Task item
Within the listing below, the lines to output run from the one containing "Kako lahko uporabimo" through the one containing "Maximum number of"; copy them exactly and nothing else.
[Material to process Boundary: Start]
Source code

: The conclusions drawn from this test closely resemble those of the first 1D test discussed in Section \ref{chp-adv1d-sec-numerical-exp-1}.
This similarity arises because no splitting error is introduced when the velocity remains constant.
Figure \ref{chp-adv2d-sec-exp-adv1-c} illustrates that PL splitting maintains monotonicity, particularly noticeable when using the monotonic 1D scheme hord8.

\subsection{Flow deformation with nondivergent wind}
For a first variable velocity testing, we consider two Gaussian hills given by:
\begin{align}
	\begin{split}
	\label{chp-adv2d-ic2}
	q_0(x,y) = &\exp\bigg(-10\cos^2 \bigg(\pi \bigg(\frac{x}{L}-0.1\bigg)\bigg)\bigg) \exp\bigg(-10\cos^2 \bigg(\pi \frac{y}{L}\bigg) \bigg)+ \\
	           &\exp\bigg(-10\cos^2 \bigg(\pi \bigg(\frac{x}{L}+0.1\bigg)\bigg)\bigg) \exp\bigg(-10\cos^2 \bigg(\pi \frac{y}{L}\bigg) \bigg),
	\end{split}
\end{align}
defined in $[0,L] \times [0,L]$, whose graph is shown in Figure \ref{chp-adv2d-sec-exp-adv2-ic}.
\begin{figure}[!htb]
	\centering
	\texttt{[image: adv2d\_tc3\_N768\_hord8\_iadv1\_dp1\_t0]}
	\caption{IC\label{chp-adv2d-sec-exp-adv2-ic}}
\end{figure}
[Material to process Boundary: End]
[Material to process Boundary: Start]
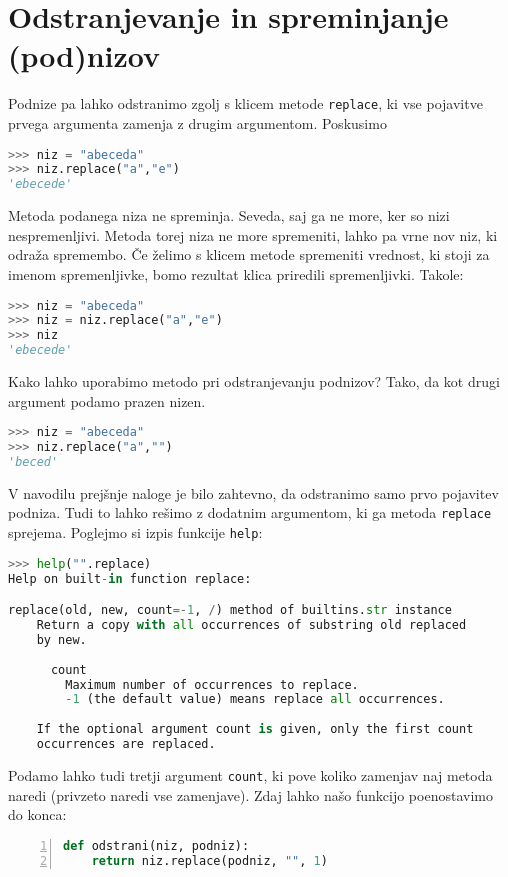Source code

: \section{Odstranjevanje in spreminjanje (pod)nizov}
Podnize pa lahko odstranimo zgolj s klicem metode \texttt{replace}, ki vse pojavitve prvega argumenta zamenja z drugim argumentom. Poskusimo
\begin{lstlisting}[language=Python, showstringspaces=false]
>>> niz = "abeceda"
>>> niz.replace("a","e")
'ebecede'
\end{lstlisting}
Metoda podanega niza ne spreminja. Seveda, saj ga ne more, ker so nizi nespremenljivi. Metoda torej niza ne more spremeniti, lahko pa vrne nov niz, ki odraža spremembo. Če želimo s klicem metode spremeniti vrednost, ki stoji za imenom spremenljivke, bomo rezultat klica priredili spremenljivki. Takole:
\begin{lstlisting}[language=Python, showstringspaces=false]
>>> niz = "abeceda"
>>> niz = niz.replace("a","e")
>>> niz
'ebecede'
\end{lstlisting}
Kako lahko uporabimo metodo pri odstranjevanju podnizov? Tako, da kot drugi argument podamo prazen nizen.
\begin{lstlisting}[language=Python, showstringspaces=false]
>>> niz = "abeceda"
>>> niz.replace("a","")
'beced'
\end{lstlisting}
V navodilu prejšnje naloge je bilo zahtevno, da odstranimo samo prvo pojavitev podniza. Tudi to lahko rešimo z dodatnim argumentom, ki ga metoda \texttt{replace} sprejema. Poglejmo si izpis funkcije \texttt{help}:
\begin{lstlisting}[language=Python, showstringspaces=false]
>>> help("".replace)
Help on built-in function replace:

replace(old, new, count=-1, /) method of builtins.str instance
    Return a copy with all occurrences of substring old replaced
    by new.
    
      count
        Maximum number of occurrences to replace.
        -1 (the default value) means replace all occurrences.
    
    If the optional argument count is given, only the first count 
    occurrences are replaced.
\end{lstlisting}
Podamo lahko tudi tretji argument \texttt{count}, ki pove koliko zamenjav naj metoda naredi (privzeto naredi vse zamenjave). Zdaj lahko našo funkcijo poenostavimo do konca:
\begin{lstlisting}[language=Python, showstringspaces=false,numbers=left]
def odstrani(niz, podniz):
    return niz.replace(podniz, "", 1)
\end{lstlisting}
[Material to process Boundary: End]
[Material to process Boundary: Start]
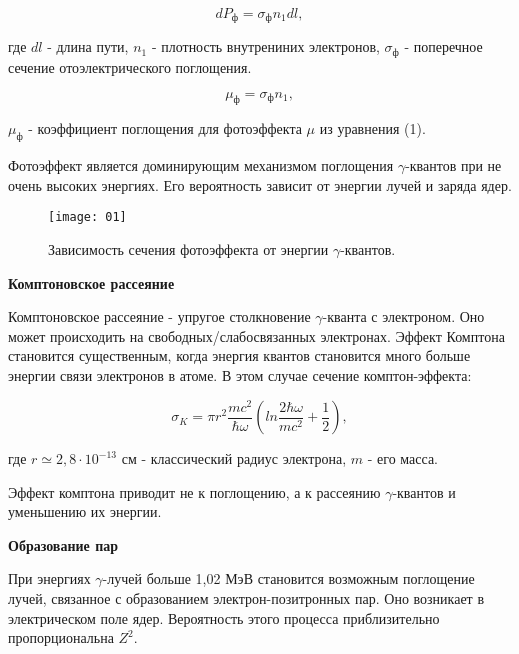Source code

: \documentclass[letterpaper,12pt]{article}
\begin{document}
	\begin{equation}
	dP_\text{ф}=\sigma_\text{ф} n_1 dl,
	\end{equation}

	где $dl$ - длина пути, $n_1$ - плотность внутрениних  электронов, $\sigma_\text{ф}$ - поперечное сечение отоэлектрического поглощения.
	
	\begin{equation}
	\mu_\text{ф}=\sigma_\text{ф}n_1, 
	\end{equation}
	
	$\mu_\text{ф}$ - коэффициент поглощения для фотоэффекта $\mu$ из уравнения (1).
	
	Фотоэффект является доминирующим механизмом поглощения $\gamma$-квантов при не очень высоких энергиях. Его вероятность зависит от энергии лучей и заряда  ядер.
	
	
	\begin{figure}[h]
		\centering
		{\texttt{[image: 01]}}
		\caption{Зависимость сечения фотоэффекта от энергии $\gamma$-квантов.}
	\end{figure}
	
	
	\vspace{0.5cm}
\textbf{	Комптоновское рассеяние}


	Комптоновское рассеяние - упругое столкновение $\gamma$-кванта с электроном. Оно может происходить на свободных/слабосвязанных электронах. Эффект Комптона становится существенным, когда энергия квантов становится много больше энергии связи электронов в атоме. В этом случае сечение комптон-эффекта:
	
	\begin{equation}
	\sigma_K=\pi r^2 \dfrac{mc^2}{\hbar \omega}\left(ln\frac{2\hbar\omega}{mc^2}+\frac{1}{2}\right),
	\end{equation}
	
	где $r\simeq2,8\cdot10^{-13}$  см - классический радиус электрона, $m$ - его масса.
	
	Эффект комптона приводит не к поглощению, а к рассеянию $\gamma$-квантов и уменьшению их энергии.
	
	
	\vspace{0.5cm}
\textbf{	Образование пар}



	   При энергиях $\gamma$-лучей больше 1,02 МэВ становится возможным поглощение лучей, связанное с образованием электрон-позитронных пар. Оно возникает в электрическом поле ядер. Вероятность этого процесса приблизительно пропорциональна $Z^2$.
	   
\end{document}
[Material to process Boundary: End]
Reply to the task
Kako lahko uporabimo metodo pri odstranjevanju podnizov? Tako, da kot drugi argument podamo prazen nizen.
\begin{lstlisting}[language=Python, showstringspaces=false]
>>> niz = "abeceda"
>>> niz.replace("a","")
'beced'
\end{lstlisting}
V navodilu prejšnje naloge je bilo zahtevno, da odstranimo samo prvo pojavitev podniza. Tudi to lahko rešimo z dodatnim argumentom, ki ga metoda \texttt{replace} sprejema. Poglejmo si izpis funkcije \texttt{help}:
\begin{lstlisting}[language=Python, showstringspaces=false]
>>> help("".replace)
Help on built-in function replace:

replace(old, new, count=-1, /) method of builtins.str instance
    Return a copy with all occurrences of substring old replaced
    by new.
    
      count
        Maximum number of occurrences to replace.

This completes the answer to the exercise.